▶ What you are asked to do
Each entry below should be echoed exactly, with pictures omitted.

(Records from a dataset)
-- Opening Marker --
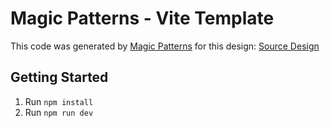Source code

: # Magic Patterns - Vite Template

This code was generated by [Magic Patterns](https://magicpatterns.com) for this design: [Source Design](https://www.magicpatterns.com/c/iz7bjmhrr48w5wt2882lz4)

## Getting Started

1. Run `npm install`
2. Run `npm run dev`
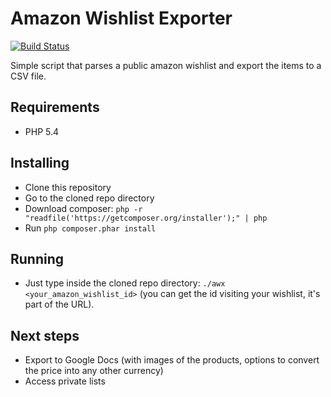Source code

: # Amazon Wishlist Exporter

[![Build Status](https://travis-ci.org/yuriteixeira/amazon-wishlist-exporter.svg?branch=master)](https://travis-ci.org/yuriteixeira/amazon-wishlist-exporter)

Simple script that parses a public amazon wishlist and export the items to a CSV file.

## Requirements 

- PHP 5.4

## Installing

- Clone this repository
- Go to the cloned repo directory
- Download composer: `php -r "readfile('https://getcomposer.org/installer');" | php`
- Run `php composer.phar install`

## Running

- Just type inside the cloned repo directory: `./awx <your_amazon_wishlist_id>` (you can get the id visiting your wishlist, it's part of the URL).


## Next steps

- Export to Google Docs (with images of the products, options to convert the price into any other currency)
- Access private lists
-- Closing Marker --
▶ Answer for this exercise
Source code

: # Magic Patterns - Vite Template

This code was generated by [Magic Patterns](https://magicpatterns.com) for this design: [Source Design](https://www.magicpatterns.com/c/iz7bjmhrr48w5wt2882lz4)

## Getting Started

1. Run `npm install`
2. Run `npm run dev`
Source code

: # Amazon Wishlist Exporter

[![Build Status](https://travis-ci.org/yuriteixeira/amazon-wishlist-exporter.svg?branch=master)](https://travis-ci.org/yuriteixeira/amazon-wishlist-exporter)

Simple script that parses a public amazon wishlist and export the items to a CSV file.

## Requirements 

- PHP 5.4

## Installing

- Clone this repository
- Go to the cloned repo directory
- Download composer: `php -r "readfile('https://getcomposer.org/installer');" | php`
- Run `php composer.phar install`

## Running

- Just type inside the cloned repo directory: `./awx <your_amazon_wishlist_id>` (you can get the id visiting your wishlist, it's part of the URL).


## Next steps

- Export to Google Docs (with images of the products, options to convert the price into any other currency)
- Access private lists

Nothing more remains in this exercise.